◆ ABOUT THIS TASK
The first line of the entries through the line bearing "# Function: CustomObjectFieldSchema": copy these lines exactly and return nothing else.

Source data
--- START ---

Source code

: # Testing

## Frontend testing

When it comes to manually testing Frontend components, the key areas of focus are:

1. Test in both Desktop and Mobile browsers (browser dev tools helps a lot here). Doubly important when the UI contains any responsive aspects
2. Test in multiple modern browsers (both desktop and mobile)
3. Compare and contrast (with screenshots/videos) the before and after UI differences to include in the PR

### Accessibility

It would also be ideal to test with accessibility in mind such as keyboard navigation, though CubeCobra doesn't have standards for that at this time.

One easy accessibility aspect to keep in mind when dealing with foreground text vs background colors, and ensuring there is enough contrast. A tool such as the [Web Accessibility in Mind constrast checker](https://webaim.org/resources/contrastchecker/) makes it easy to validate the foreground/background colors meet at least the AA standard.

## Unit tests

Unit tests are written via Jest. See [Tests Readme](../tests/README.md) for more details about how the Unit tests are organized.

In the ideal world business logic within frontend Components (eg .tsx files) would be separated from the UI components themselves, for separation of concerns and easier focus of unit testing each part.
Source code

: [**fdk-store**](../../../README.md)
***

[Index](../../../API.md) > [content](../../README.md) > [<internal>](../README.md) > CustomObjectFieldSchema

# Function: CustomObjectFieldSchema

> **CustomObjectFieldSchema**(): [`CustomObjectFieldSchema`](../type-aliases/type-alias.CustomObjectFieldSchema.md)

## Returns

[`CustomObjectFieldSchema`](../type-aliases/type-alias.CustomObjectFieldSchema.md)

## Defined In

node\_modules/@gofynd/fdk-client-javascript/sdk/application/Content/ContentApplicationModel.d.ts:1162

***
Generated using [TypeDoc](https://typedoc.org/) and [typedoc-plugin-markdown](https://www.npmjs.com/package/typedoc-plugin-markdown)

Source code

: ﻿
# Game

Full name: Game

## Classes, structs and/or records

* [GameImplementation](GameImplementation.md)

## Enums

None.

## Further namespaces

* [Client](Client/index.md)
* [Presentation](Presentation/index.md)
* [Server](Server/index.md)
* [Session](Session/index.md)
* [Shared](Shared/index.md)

--- END ---

◆ TASK ANSWER
Source code

: # Testing

## Frontend testing

When it comes to manually testing Frontend components, the key areas of focus are:

1. Test in both Desktop and Mobile browsers (browser dev tools helps a lot here). Doubly important when the UI contains any responsive aspects
2. Test in multiple modern browsers (both desktop and mobile)
3. Compare and contrast (with screenshots/videos) the before and after UI differences to include in the PR

### Accessibility

It would also be ideal to test with accessibility in mind such as keyboard navigation, though CubeCobra doesn't have standards for that at this time.

One easy accessibility aspect to keep in mind when dealing with foreground text vs background colors, and ensuring there is enough contrast. A tool such as the [Web Accessibility in Mind constrast checker](https://webaim.org/resources/contrastchecker/) makes it easy to validate the foreground/background colors meet at least the AA standard.

## Unit tests

Unit tests are written via Jest. See [Tests Readme](../tests/README.md) for more details about how the Unit tests are organized.

In the ideal world business logic within frontend Components (eg .tsx files) would be separated from the UI components themselves, for separation of concerns and easier focus of unit testing each part.
Source code

: [**fdk-store**](../../../README.md)
***

[Index](../../../API.md) > [content](../../README.md) > [<internal>](../README.md) > CustomObjectFieldSchema

# Function: CustomObjectFieldSchema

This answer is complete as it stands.